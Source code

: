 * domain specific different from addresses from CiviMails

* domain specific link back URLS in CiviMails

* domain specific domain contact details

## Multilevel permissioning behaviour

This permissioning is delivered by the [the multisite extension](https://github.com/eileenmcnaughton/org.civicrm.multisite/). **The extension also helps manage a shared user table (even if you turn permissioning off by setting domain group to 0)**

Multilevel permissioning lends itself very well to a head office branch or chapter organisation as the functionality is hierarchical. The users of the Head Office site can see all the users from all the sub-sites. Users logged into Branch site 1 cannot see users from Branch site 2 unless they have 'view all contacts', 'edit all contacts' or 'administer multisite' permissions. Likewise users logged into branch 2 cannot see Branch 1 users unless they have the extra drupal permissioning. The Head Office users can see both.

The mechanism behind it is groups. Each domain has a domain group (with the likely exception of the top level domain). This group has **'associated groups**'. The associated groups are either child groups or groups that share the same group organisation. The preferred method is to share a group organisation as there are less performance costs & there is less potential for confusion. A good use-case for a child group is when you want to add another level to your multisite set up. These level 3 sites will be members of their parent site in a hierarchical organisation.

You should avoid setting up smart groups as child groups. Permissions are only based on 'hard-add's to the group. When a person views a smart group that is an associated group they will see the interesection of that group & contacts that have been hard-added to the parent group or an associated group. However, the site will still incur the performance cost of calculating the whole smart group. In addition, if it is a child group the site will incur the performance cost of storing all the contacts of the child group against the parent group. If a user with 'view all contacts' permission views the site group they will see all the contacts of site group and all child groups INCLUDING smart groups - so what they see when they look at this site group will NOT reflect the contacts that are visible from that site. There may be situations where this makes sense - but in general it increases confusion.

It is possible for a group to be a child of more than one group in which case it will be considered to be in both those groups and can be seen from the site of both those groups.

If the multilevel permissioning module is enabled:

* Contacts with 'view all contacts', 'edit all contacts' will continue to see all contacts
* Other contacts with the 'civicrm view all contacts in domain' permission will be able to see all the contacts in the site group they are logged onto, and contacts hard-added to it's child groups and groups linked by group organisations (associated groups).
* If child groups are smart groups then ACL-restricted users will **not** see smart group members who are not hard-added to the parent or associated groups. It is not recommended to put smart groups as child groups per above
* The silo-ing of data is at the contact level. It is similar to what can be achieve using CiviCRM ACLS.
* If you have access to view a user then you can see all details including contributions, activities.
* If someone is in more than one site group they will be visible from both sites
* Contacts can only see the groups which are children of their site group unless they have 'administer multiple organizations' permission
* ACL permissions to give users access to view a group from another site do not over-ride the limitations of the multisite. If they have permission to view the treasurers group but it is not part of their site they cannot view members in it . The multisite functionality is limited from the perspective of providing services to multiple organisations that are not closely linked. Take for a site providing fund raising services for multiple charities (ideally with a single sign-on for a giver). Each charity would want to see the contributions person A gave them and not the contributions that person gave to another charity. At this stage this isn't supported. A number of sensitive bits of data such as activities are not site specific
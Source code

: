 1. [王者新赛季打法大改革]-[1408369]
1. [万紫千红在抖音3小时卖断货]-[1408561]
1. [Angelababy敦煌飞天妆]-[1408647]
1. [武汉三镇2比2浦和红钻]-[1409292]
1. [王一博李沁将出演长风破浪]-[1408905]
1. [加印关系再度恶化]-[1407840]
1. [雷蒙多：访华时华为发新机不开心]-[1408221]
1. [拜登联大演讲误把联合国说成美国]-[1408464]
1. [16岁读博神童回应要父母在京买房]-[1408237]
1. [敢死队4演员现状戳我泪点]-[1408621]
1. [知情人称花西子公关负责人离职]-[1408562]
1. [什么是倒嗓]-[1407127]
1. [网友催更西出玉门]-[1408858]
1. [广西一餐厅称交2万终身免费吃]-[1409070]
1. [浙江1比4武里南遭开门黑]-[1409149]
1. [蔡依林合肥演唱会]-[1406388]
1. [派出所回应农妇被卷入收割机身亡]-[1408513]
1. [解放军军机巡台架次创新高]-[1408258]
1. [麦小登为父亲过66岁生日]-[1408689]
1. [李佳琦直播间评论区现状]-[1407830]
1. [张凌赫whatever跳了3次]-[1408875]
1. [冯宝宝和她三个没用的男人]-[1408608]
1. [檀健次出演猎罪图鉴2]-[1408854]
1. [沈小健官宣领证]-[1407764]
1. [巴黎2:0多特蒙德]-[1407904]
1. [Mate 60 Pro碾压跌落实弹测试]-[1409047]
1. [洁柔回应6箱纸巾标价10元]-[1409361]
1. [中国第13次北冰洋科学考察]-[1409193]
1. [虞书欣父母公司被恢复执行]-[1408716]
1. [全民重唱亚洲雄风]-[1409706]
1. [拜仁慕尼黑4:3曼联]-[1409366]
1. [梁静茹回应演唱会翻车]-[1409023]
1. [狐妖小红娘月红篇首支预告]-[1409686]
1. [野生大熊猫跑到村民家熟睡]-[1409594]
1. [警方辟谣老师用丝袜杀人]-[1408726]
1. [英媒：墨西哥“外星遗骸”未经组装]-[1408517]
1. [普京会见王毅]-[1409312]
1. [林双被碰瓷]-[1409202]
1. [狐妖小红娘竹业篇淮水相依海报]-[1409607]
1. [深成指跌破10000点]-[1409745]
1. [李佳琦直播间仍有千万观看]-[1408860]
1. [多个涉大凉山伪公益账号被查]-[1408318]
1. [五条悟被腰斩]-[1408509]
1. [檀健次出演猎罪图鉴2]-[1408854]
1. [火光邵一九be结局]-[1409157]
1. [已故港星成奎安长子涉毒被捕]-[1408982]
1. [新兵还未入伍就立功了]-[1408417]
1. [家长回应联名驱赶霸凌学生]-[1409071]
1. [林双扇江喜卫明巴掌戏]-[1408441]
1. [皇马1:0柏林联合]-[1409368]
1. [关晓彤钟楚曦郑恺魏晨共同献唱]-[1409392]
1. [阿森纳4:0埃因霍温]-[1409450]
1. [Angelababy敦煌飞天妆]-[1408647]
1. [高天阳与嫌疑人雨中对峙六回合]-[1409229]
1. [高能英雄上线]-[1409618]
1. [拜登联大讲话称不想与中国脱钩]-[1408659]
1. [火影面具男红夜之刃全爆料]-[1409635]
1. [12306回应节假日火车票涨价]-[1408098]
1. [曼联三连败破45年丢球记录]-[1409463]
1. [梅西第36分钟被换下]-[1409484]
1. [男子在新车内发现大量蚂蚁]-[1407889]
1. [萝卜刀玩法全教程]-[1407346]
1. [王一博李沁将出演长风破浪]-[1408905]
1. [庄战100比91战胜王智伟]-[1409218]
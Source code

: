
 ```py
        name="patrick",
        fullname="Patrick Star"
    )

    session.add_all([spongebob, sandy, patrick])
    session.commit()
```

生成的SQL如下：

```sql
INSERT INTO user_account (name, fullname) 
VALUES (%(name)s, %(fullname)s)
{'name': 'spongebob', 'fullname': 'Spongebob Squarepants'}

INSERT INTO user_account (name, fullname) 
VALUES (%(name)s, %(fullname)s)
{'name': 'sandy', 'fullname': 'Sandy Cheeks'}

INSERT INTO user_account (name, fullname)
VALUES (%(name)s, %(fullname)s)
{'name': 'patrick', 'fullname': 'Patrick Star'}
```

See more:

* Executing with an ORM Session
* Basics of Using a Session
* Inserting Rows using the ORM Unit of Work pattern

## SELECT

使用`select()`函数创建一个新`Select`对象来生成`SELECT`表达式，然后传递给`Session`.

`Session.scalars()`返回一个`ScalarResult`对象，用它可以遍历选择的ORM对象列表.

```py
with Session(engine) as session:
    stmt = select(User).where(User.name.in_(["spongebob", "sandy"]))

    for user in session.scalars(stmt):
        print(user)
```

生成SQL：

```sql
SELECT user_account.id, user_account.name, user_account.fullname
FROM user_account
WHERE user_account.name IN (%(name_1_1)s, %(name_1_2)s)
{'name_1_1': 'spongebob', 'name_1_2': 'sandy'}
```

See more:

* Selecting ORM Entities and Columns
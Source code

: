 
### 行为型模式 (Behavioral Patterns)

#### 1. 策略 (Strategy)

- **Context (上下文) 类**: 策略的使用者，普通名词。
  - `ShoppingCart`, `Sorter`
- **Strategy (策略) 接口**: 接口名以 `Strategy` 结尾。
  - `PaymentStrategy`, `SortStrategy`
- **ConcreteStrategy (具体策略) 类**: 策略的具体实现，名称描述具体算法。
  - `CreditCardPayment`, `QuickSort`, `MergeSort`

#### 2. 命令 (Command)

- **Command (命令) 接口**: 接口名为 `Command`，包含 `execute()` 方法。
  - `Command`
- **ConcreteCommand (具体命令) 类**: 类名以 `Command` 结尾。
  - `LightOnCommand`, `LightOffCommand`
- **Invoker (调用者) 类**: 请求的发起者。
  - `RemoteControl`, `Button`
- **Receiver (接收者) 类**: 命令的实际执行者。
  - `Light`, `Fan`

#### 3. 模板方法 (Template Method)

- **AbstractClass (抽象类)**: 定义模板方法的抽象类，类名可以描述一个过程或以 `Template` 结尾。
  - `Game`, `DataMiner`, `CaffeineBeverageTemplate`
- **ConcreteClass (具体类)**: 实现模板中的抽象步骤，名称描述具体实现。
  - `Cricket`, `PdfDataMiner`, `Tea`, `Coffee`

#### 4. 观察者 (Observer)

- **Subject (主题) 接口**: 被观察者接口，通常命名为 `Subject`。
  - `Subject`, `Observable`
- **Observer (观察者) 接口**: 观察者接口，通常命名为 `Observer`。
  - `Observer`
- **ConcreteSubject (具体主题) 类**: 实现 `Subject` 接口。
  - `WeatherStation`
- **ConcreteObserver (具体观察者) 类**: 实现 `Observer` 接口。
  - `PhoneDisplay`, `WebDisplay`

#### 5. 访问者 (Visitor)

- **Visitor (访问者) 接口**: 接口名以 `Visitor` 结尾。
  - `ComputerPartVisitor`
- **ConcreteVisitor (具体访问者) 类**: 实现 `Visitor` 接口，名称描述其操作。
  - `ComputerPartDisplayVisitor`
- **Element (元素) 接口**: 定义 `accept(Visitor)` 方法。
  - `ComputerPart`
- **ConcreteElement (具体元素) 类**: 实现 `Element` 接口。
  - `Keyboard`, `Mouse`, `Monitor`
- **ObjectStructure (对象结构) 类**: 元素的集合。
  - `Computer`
================
Set down only the lines above that fall between the line holding "Entities and Columns" and the line holding "- **AbstractClass (抽象类)**: 定义模板方法的抽象类，类名可以描述一个过程或以", inclusive, keeping each exact.

* Selecting ORM Entities and Columns
Source code

: 
### 行为型模式 (Behavioral Patterns)

#### 1. 策略 (Strategy)

- **Context (上下文) 类**: 策略的使用者，普通名词。
  - `ShoppingCart`, `Sorter`
- **Strategy (策略) 接口**: 接口名以 `Strategy` 结尾。
  - `PaymentStrategy`, `SortStrategy`
- **ConcreteStrategy (具体策略) 类**: 策略的具体实现，名称描述具体算法。
  - `CreditCardPayment`, `QuickSort`, `MergeSort`

#### 2. 命令 (Command)

- **Command (命令) 接口**: 接口名为 `Command`，包含 `execute()` 方法。
  - `Command`
- **ConcreteCommand (具体命令) 类**: 类名以 `Command` 结尾。
  - `LightOnCommand`, `LightOffCommand`
- **Invoker (调用者) 类**: 请求的发起者。
  - `RemoteControl`, `Button`
- **Receiver (接收者) 类**: 命令的实际执行者。
  - `Light`, `Fan`

#### 3. 模板方法 (Template Method)

- **AbstractClass (抽象类)**: 定义模板方法的抽象类，类名可以描述一个过程或以 `Template` 结尾。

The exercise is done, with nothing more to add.